All the time people have choice you can encourage them to do something but you can’t force them…. they simply go else where.
If they want to innovate i would start by going back to basics and supporting buyers and coming down on scammers… The reputation of ebay is shot to pieces with buyers and sellers. The Chinese free run has created a ‘race to the bottom’ price wise for sellers and this creates a imagine of cheap tat to buyers and no margins for sellers.
All in all over the last 10 years i have seen ebay not only fall behind others in the sales space but also lose its way so badly that i question if anyone is actually running it and instead just a random action programme is running the show.
Look at Apple…. they said no one wants big smart phones…. then as the evidence built up they accepted that it wasnt what they thought but what the consumer wanted that mattered and bingo! Larger Iphones.
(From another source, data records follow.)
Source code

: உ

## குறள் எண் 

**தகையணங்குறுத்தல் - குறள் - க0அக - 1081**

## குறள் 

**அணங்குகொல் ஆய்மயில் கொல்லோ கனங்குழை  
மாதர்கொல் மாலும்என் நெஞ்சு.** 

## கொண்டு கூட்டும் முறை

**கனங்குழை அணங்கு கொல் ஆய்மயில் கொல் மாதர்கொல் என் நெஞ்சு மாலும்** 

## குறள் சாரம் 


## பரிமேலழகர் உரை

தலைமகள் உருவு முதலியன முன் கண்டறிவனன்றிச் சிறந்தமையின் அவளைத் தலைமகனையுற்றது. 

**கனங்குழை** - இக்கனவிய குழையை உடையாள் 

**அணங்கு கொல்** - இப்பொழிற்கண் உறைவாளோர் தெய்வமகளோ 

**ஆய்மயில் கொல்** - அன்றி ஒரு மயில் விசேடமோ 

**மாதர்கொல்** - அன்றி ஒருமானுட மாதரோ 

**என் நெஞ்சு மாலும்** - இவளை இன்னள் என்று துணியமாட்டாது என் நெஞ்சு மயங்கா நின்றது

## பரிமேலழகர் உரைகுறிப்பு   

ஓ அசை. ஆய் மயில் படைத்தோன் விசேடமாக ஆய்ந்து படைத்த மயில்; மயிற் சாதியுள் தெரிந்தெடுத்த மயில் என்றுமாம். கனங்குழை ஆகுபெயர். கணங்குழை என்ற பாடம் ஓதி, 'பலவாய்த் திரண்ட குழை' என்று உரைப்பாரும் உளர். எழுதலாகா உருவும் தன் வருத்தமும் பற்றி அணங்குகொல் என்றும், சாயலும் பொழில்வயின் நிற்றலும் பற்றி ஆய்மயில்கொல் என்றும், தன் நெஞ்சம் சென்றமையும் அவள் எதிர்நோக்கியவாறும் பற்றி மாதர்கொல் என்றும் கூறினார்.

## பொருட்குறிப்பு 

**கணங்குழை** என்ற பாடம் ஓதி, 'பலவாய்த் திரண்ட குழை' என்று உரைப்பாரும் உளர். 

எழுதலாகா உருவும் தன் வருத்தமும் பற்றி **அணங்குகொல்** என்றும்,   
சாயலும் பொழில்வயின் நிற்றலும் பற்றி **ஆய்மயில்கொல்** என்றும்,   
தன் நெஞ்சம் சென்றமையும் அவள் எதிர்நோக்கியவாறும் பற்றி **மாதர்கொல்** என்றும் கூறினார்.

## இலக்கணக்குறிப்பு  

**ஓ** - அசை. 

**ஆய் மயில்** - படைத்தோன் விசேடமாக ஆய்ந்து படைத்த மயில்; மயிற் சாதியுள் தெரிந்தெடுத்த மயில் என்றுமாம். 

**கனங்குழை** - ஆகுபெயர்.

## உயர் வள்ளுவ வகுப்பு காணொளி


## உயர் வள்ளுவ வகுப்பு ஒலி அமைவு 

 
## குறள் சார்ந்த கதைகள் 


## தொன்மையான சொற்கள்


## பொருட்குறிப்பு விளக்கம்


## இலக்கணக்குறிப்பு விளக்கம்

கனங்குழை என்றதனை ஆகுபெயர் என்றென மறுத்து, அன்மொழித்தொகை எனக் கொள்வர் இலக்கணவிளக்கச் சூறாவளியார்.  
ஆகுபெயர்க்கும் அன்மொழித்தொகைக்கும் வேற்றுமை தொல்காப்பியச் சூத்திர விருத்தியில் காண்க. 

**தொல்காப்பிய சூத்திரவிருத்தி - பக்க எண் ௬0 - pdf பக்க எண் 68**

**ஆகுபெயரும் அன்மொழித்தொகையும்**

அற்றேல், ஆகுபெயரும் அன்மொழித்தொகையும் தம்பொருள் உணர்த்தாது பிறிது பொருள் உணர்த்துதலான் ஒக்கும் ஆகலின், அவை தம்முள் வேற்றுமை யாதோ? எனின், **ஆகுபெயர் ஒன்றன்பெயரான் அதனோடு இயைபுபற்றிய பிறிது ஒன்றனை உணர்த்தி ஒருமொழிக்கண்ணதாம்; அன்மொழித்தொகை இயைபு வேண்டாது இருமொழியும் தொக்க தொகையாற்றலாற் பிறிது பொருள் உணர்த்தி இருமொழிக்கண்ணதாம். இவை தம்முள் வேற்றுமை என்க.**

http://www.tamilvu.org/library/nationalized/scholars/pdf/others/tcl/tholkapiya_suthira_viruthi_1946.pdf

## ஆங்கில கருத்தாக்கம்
Well for many many years the sellers on ebay have been screaming at ebay with needs and wants…. yet they heard silence. Now they are going elsewhere in droves… still silence. A shopping centre with no shops will not be popular with customers no matter what wonderful things ebay states.
So before ebay can inovate again…. it needs to get the basics right again.
how on earth is allowing the child to charge “every toy in the world” to your account possibly a good thing?
“Alexa, send me big sharp knives!” said the 6-year old.
this is just begging for something to go horribly, horribly, wrong.
Let’s not get carried away here. The internet of things is slowly, arduously coming together for a few major players (Google, Amazon, Apple etc.) but we’re still a long, long way off from objects being integrated across the board. Try and use Mac ports of PC programmes and you’ll know what I mean. The Amazon Echo sounds nice and fancy if your life revolves around Amazon, but sometimes it’s actually nice to have the sense of effort in buying something. Of going local and seeing someone’s face. The thrill’s in the chase after all.
Let’s not even get started on the political ramifications should one of these companies be deemed as stepping beyond their remit. Apple put themselves in a very difficult situation specifically because if they let the American government into one phone (thereby effectively granting them control over a whole life of bank codes, passwords and private data) then it was only a matter of time before criminals would work it out.
I’m not a luddite, I just think we’ve got a lot of time to get through before the kinks get ironed out.
ebay neglected it’s core usp long ago; the auction format. It’s all but dead now. Now ebay is just a stale buy it now amazon rip off where the high fees make many other venues more cheaper.
The thrill of trying to find a bargain and chasing that auction is all but gone. So what is unique about ebay now? Nothing.
As for amazon echo; its prolly lovely if you speak without a dialect; any sort of twang makes it a massively frustrating experience. That coupled with the piss poor mobile network once you get out of a city centre = fail. We are a long way off from that utopia I fear.
The thing with the ‘Internet of Things’ is that all the designers these days presume that all of mankind is within the reach of ultra-high-speed wireless broadband all of the time, like as if everyone lives in London. Fortunately there are still areas where there’s not even any phone signal, but it seems that everything these days requires an Internet connection. Until this universal connection assumption is completely true – heaven forbid! – then this IoT thing won’t work properly.